Generally, individuals needn’t bother with a medical assessment for a diagnosis of jet lag. If you have traversed a few time zones and feel the symptoms related with jet lag, you likely have it. If your symptoms of jet lag are extreme, don’t go away for a couple of days or you have some other concerns, see a doctor.
To what extent does it take to recuperate from Jet lag?
Recovering from jet lag relies upon the number of time zones crossed while traveling. Generally, the body will acclimate to the new time zone at the rate of one or two more time zones every day. For instance, if you crossed six time zones, the body will generally conform to this time change in three to five days.
Jet lag rarely results in complications, so the prognosis is impressive and many people will recover within a few days.
If an individual has a previous heart condition, the stress of the interruption in the circadian rhythm, together with the stress of travel, the high height, and stability during flight may result in a heart attack. If the jet lag causes chronic insomnia, stroke may happen in certain predisposed people
Risk Factors for Jet Lag
The following risk factors may result in symptoms being more severe or prolonged.
Travel Across Over Three Time Zones: Most individuals can adjust quickly to little time zone change say one or two. Three or more may cause progressively detectable symptoms of jet lag.
Flying East: As already stated, traveling from west to east makes travelers “lose” time, and this can be increasingly difficult for adjustment.
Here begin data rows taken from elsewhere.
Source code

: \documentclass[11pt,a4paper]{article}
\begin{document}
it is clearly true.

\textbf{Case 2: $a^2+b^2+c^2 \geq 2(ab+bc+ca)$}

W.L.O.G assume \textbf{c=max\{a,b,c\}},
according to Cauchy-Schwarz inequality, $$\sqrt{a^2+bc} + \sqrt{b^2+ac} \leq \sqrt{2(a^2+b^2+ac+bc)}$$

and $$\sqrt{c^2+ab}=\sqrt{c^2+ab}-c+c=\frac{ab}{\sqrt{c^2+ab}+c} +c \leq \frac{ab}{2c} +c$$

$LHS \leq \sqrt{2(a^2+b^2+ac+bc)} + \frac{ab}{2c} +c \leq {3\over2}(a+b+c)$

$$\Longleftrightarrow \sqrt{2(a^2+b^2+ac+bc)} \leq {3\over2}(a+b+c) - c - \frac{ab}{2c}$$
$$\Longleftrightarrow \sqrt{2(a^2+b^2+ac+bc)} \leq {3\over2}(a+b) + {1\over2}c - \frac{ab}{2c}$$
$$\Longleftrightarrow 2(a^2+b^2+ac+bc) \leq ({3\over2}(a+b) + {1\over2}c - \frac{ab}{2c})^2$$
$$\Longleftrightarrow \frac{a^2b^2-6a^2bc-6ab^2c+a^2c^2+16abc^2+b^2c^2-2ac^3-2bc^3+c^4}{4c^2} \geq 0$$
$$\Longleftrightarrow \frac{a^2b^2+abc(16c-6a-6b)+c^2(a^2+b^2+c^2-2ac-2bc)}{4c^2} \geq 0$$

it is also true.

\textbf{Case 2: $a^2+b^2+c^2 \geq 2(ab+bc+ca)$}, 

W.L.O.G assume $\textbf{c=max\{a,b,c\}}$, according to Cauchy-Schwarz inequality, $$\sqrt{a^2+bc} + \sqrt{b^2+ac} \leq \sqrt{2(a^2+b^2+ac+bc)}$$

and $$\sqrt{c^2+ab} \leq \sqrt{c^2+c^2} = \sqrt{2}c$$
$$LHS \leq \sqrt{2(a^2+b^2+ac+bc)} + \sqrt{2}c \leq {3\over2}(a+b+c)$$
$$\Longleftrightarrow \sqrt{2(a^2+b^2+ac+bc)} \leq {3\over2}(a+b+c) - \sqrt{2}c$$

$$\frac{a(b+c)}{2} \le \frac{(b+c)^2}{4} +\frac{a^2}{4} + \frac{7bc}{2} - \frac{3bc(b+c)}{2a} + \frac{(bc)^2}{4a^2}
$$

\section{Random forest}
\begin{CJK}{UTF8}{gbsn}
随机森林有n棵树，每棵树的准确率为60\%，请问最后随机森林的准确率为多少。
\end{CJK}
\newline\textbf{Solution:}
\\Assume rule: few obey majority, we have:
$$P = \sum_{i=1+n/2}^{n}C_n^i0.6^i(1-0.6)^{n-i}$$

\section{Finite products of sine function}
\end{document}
Age: Older people may need more time to recover from jet lag.
Frequent Travel: Pilots, airline stewards, and successive business travelers who are always in various time zones may experience difficulty adjusting.
Previous Conditions: Preexisting lack of sleep, stress, and poor sleep habits preceding travel can intensify jet lag symptoms.
Flight Conditions: Immobility, cramped seating d seating, foods taken in airplanes, altitude, and cabin pressure all tend to impact jet lag symptoms.
Alcohol Use: Over-consumption of alcohol during long flights can also compound the symptoms of jet lag.